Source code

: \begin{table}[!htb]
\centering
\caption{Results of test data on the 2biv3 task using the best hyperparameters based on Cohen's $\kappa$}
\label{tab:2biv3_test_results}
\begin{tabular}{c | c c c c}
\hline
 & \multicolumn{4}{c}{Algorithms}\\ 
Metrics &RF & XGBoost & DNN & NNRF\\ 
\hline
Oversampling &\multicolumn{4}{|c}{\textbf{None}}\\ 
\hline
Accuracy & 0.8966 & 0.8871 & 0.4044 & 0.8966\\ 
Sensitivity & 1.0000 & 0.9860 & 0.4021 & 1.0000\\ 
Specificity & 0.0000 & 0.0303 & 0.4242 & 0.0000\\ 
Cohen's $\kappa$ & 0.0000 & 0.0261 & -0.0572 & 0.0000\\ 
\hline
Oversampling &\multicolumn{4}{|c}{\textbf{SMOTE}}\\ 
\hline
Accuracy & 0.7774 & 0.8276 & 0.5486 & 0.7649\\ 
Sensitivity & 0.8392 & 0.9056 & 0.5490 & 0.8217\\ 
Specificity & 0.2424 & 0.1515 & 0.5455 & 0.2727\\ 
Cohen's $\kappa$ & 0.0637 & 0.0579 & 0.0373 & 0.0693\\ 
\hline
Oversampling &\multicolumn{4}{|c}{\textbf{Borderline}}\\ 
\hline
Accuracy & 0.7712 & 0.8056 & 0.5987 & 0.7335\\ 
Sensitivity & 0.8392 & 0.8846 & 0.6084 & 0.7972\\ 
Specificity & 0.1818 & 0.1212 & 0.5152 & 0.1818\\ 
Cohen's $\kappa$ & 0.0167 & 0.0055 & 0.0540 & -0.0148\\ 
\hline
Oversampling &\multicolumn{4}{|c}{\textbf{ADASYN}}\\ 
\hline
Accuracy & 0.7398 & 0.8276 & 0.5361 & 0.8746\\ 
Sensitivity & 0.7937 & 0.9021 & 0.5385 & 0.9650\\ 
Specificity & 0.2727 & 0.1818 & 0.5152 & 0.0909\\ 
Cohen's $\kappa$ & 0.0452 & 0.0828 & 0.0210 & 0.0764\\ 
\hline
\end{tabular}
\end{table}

- - -

→ WHAT IS BEING ASKED
Return exactly the opening lines of the listing above, ending with the line that has "Accuracy & 0.7712".

→ TASK ANSWER
Source code

: \begin{table}[!htb]
\centering
\caption{Results of test data on the 2biv3 task using the best hyperparameters based on Cohen's $\kappa$}
\label{tab:2biv3_test_results}
\begin{tabular}{c | c c c c}
\hline
 & \multicolumn{4}{c}{Algorithms}\\ 
Metrics &RF & XGBoost & DNN & NNRF\\ 
\hline
Oversampling &\multicolumn{4}{|c}{\textbf{None}}\\ 
\hline
Accuracy & 0.8966 & 0.8871 & 0.4044 & 0.8966\\ 
Sensitivity & 1.0000 & 0.9860 & 0.4021 & 1.0000\\ 
Specificity & 0.0000 & 0.0303 & 0.4242 & 0.0000\\ 
Cohen's $\kappa$ & 0.0000 & 0.0261 & -0.0572 & 0.0000\\ 
\hline
Oversampling &\multicolumn{4}{|c}{\textbf{SMOTE}}\\ 
\hline
Accuracy & 0.7774 & 0.8276 & 0.5486 & 0.7649\\ 
Sensitivity & 0.8392 & 0.9056 & 0.5490 & 0.8217\\ 
Specificity & 0.2424 & 0.1515 & 0.5455 & 0.2727\\ 
Cohen's $\kappa$ & 0.0637 & 0.0579 & 0.0373 & 0.0693\\ 
\hline
Oversampling &\multicolumn{4}{|c}{\textbf{Borderline}}\\ 
\hline
Accuracy & 0.7712 & 0.8056 & 0.5987 & 0.7335\\ 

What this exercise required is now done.